*What is being asked*
Look through the material below and show every line with the word "tightlist".
··········
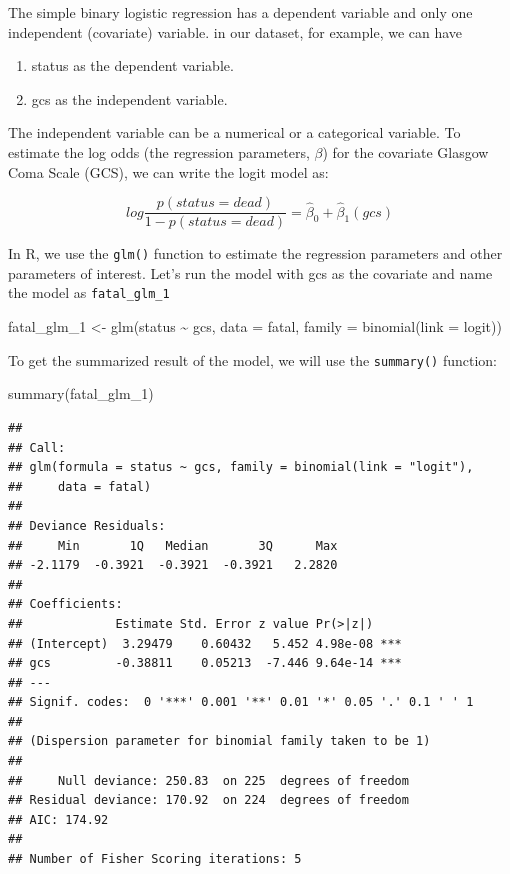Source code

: \documentclass[
  10pt,
]{krantz}
\newenvironment{Shaded}{\begin{snugshade}}{\end{snugshade}}
\newcommand{\AttributeTok}[1]{\textcolor[rgb]{0.77,0.63,0.00}{#1}}
\newcommand{\FunctionTok}[1]{\textcolor[rgb]{0.00,0.00,0.00}{#1}}
\newcommand{\NormalTok}[1]{#1}
\newcommand{\OtherTok}[1]{\textcolor[rgb]{0.56,0.35,0.01}{#1}}
\newcommand{\SpecialCharTok}[1]{\textcolor[rgb]{0.00,0.00,0.00}{#1}}
\newcommand{\StringTok}[1]{\textcolor[rgb]{0.31,0.60,0.02}{#1}}
\providecommand{\tightlist}{%
  \setlength{\itemsep}{0pt}\setlength{\parskip}{0pt}}
\begin{document}
The simple binary logistic regression has a dependent variable and only one independent (covariate) variable. in our dataset, for example, we can have

\begin{enumerate}
\def\labelenumi{\arabic{enumi}.}
\tightlist
\item
  status as the dependent variable.
\item
  gcs as the independent variable.
\end{enumerate}

The independent variable can be a numerical or a categorical variable. To estimate the log odds (the regression parameters, \(\beta\)) for the covariate Glasgow Coma Scale (GCS), we can write the logit model as:

\[log\frac{p(status = dead)}{1 - p(status = dead)}  = \hat\beta_0 + \hat\beta_1(gcs)\]

In R, we use the \texttt{glm()} function to estimate the regression parameters and other parameters of interest. Let's run the model with gcs as the covariate and name the model as \texttt{fatal\_glm\_1}

\begin{Shaded}
\begin{Highlighting}[]
\NormalTok{fatal\_glm\_1 }\OtherTok{\textless{}{-}} 
  \FunctionTok{glm}\NormalTok{(status }\SpecialCharTok{\textasciitilde{}}\NormalTok{ gcs, }
      \AttributeTok{data =}\NormalTok{ fatal, }
      \AttributeTok{family =} \FunctionTok{binomial}\NormalTok{(}\AttributeTok{link =} \StringTok{\textquotesingle{}logit\textquotesingle{}}\NormalTok{))}
\end{Highlighting}
\end{Shaded}

To get the summarized result of the model, we will use the \texttt{summary()} function:

\begin{Shaded}
\begin{Highlighting}[]
\FunctionTok{summary}\NormalTok{(fatal\_glm\_1)}
\end{Highlighting}
\end{Shaded}

\begin{verbatim}
## 
## Call:
## glm(formula = status ~ gcs, family = binomial(link = "logit"), 
##     data = fatal)
## 
## Deviance Residuals: 
##     Min       1Q   Median       3Q      Max  
## -2.1179  -0.3921  -0.3921  -0.3921   2.2820  
## 
## Coefficients:
##             Estimate Std. Error z value Pr(>|z|)    
## (Intercept)  3.29479    0.60432   5.452 4.98e-08 ***
## gcs         -0.38811    0.05213  -7.446 9.64e-14 ***
## ---
## Signif. codes:  0 '***' 0.001 '**' 0.01 '*' 0.05 '.' 0.1 ' ' 1
## 
## (Dispersion parameter for binomial family taken to be 1)
## 
##     Null deviance: 250.83  on 225  degrees of freedom
## Residual deviance: 170.92  on 224  degrees of freedom
## AIC: 174.92
## 
## Number of Fisher Scoring iterations: 5
\end{verbatim}
\end{document}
··········
*Exercise answer*
\providecommand{\tightlist}{%
\tightlist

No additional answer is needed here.